What you should do: Go through the records below and copy out every line that contains the word "data".

Extracted information:

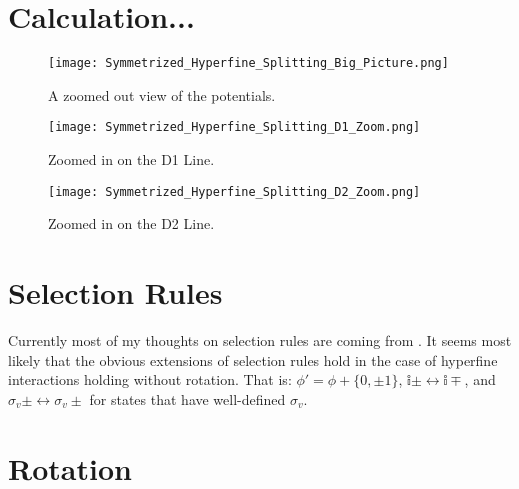 \documentclass[prl, longbibliography]{revtex4-2}
\begin{document}
\section{Calculation...}

\begin{figure}
  \texttt{[image: Symmetrized\_Hyperfine\_Splitting\_Big\_Picture.png]}
  \caption{A zoomed out view of the potentials.}
  \label{fig:boat1}
\end{figure}
\begin{figure}
  \texttt{[image: Symmetrized\_Hyperfine\_Splitting\_D1\_Zoom.png]}
  \caption{Zoomed in on the D1 Line.}
  \label{fig:boat1}
\end{figure}
\begin{figure}
  \texttt{[image: Symmetrized\_Hyperfine\_Splitting\_D2\_Zoom.png]}
  \caption{Zoomed in on the D2 Line.}
  \label{fig:boat1}
\end{figure}


\section{Selection Rules}
Currently most of my thoughts on selection rules are coming from \cite{herzberg_spectra_1939}. It seems most likely that the obvious extensions of selection rules hold in the case of hyperfine interactions holding without rotation. That is: $\phi'=\phi+\{0,\pm 1\}$, $\mathbb{i}\pm\leftrightarrow\mathbb{i}\mp$, and $\sigma_v\pm\leftrightarrow\sigma_v\pm$ for states that have well-defined $\sigma_v$. 

\section{Rotation}
\end{document}
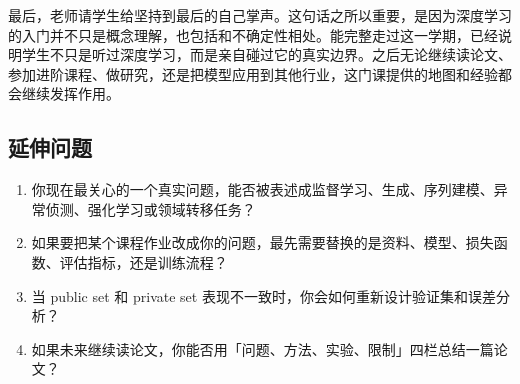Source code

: \documentclass[a4paper]{article}
\begin{document}
最后，老师请学生给坚持到最后的自己掌声。这句话之所以重要，是因为深度学习的入门并不只是概念理解，也包括和不确定性相处。能完整走过这一学期，已经说明学生不只是听过深度学习，而是亲自碰过它的真实边界。之后无论继续读论文、参加进阶课程、做研究，还是把模型应用到其他行业，这门课提供的地图和经验都会继续发挥作用。

\subsection{延伸问题}

\begin{enumerate}
    \item 你现在最关心的一个真实问题，能否被表述成监督学习、生成、序列建模、异常侦测、强化学习或领域转移任务？
    \item 如果要把某个课程作业改成你的问题，最先需要替换的是资料、模型、损失函数、评估指标，还是训练流程？
    \item 当 public set 和 private set 表现不一致时，你会如何重新设计验证集和误差分析？
    \item 如果未来继续读论文，你能否用「问题、方法、实验、限制」四栏总结一篇论文？
\end{enumerate}
\end{document}
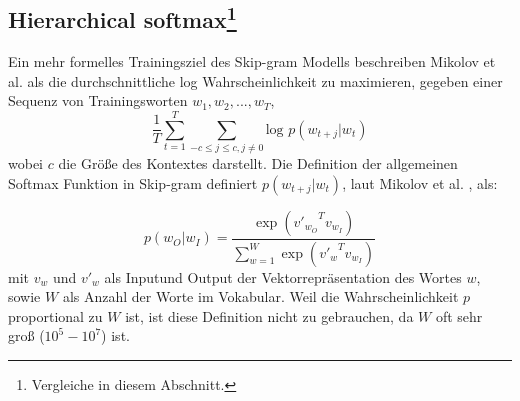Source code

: \documentclass[12pt,a4paper]{report}
\begin{document}
\subsection*{Hierarchical softmax\footnote{Vergleiche \cite{DBLP:journals/corr/MikolovSCCD13} in diesem Abschnitt.}}
Ein mehr formelles Trainingsziel des Skip-gram Modells beschreiben Mikolov et al.\cite{DBLP:journals/corr/MikolovSCCD13} als die durchschnittliche log Wahrscheinlichkeit zu maximieren, gegeben einer Sequenz von Trainingsworten $w_1, w_2,...,w_T$,\\
 \begin{equation}
\frac{1}{T} \sum_{t=1}^T \sum_{-c \le j \le c, j \neq 0} \textrm{log } p(w_{t+j}|w_t) 
  \end{equation}
  wobei $c$ die Größe des Kontextes darstellt\citep{DBLP:journals/corr/MikolovSCCD13}. Die Definition der allgemeinen Softmax Funktion in Skip-gram definiert $p(w_{t+j}|w_t)$, laut Mikolov et al. \cite{DBLP:journals/corr/MikolovSCCD13}, als:
  
 \begin{equation}
p(w_O|w_I)=\frac{\exp({v'_{w_O}}^T v_{w_I}) }{\sum_{w=1}^W \exp({v'_w}^{T} v_{w_I})} 
  \end{equation}
  mit $v_w$ und $v'_w$ als \glqq Input\grqq und \glqq Output\grqq{} der Vektorrepräsentation des Wortes $w$, sowie $W$ als Anzahl der Worte im Vokabular. Weil die Wahrscheinlichkeit $p$ proportional zu $W$ ist, ist diese Definition nicht zu gebrauchen, da $W$ oft sehr groß ($10^5 - 10^7$) ist\cite{DBLP:journals/corr/MikolovSCCD13}.\\
  
\end{document}
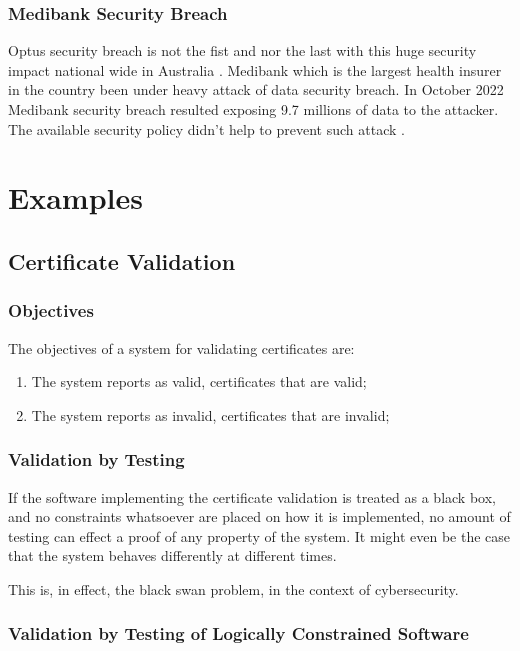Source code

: \documentclass[journal]{IEEEtran}
\begin{document}
\subsubsection{Medibank Security Breach}
Optus security breach is not the fist and nor the last with this huge security impact national
wide in Australia \cite{medibank2022}\cite{maurice2023}. Medibank which is the largest health
insurer in the country been under heavy attack of data security breach. In October 2022 Medibank
security breach resulted exposing 9.7 millions of data to the attacker. The available security policy
didn't help to prevent such attack \cite{biddle2022p}.


\section{Examples}

\subsection{Certificate Validation}

\subsubsection{Objectives}

The objectives of a system for validating certificates are:
\begin{enumerate}[CO-1]
  \item\label{validates1} The system reports as valid, certificates that are valid;
  \item\label{validates2} The system reports as invalid, certificates that are invalid;
\end{enumerate}

\subsubsection{Validation by Testing}

If the software implementing the certificate validation is treated
as a black box, and no constraints whatsoever are placed on how it is
implemented, no amount of testing can effect a proof of any
property of the system. It might even be the case that the system
behaves differently at different times.

This is, in effect, the black swan problem, in the context of cybersecurity.

\subsubsection{Validation by Testing of Logically Constrained Software}
\end{document}
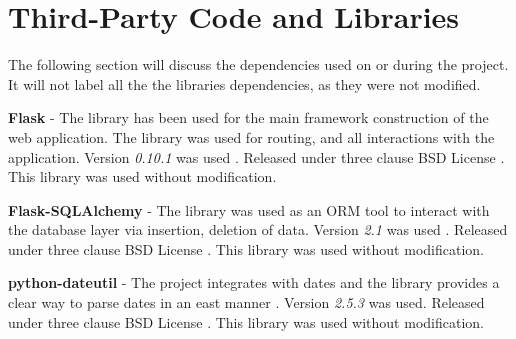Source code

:   \chapter{Third-Party Code and Libraries}







The following section will discuss the dependencies used on or during the project. It will not label all the the libraries dependencies, as they were not modified.

\textbf{Flask} - The library has been used for the main framework construction of the web application. The library was used for routing, and all interactions with the application. Version \textit{0.10.1} was used \cite{citeulike:13160396}. Released under three clause BSD License \cite{citeulike:14025861}. This library was used without modification.

\textbf{Flask-SQLAlchemy} - The library was used as an ORM tool to interact with the database layer via insertion, deletion of data. Version \textit{2.1} was used \cite{citeulike:14025864}. Released under three clause BSD License \cite{citeulike:14025861}. This library was used without modification.

\textbf{python-dateutil} - The project integrates with dates and the library provides a clear way to parse dates in an east manner \cite{citeulike:14025869}. Version \textit{2.5.3} was used. Released under three clause BSD License \cite{citeulike:14025861}. This library was used without modification.

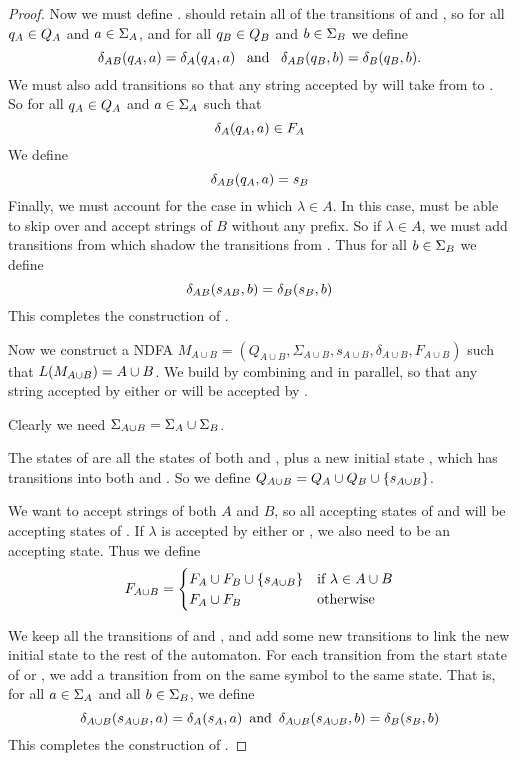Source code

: \documentclass{bcthesis}
\begin{document}
\begin{proof}
		Now we must define \dalab.
		\mab should retain all of the transitions of \ma and \mb, so for all $q_A \in Q_A$ and $a \in \Sigma_A$, and for all $q_B \in Q_B$ and $b \in \Sigma_B$ we define
		\[
			\delta_{AB}(q_A, a) = \delta_A(q_A, a) \enspace \text{ and } \enspace \delta_{AB}(q_B, b) = \delta_B(q_B, b).
		\]
		We must also add transitions so that any string accepted by \ma will take \mab from \sab to \sb.
		So for all $q_A \in Q_A$ and $a \in \Sigma_A$ such that 
		\[
			\delta_A(q_A, a) \in F_A
		\]
		We define
		\[
			\delta_{AB}(q_A, a) = s_B
		\]
		Finally, we must account for the case in which $\lambda \in A$.
		In this case, \mab must be able to skip over \ma and accept strings of $B$ without any prefix.
		So if $\lambda \in A$, we must add transitions from \sab which shadow the transitions from \sb.
		Thus for all $b \in \Sigma_B$ we define
		\[
			\delta_{AB}(s_{AB}, b) = \delta_B(s_B, b)
		\]
		This completes the construction of \mab.

		Now we construct a NDFA $M_{A \cup B} = (Q_{A \cup B}, \Sigma_{A \cup B}, s_{A \cup B}, \delta_{A \cup B}, F_{A \cup B})$ such that $L(M_{A \cup B}) = A \cup B$.
		We build \maub by combining \ma and \mb in parallel, so that any string accepted by either \ma or \mb will be accepted by \maub.
		
		Clearly we need $\Sigma_{A \cup B} = \Sigma_A \cup \Sigma_B$.

		The states of \maub are all the states of both \ma and \mb, plus a new initial state \saub, which has transitions into both \ma and \mb.
		So we define $Q_{A \cup B} = Q_A \cup Q_B \cup \{ s_{A \cup B} \}$.

		We want \maub to accept strings of both $A$ and $B$, so all accepting states of \ma and \mb will be accepting states of \maub.
		If $\lambda$ is accepted by either \ma or \mb, we also need \saub to be an accepting state. 
		Thus we define 
		\[
			F_{A \cup B} =	\begin{cases}
						F_A \cup F_B \cup \{ s_{A \cup B} \} &\text{if } \lambda \in A \cup B \\
						F_A \cup F_B &\text{otherwise}
					\end{cases}
		\]

		We keep all the transitions of \ma and \mb, and add some new transitions to link the new initial state to the rest of the automaton.
		For each transition from the start state of \ma or \mb, we add a transition from \saub on the same symbol to the same state.
		That is, for all $a \in \Sigma_A$ and all $b \in \Sigma_B$, we define
		\[
			\delta_{A \cup B}(s_{A \cup B}, a) = \delta_A(s_A, a) \enspace \text{and} \enspace \delta_{A \cup B}(s_{A \cup B}, b) = \delta_B(s_B, b)
		\]
		This completes the construction of \maub.


\end{proof}
\end{document}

Completed task:
insurer in the country been under heavy attack of data security breach. In October 2022 Medibank
security breach resulted exposing 9.7 millions of data to the attacker. The available security policy
\textbf{Flask-SQLAlchemy} - The library was used as an ORM tool to interact with the database layer via insertion, deletion of data. Version \textit{2.1} was used \cite{citeulike:14025864}. Released under three clause BSD License \cite{citeulike:14025861}. This library was used without modification.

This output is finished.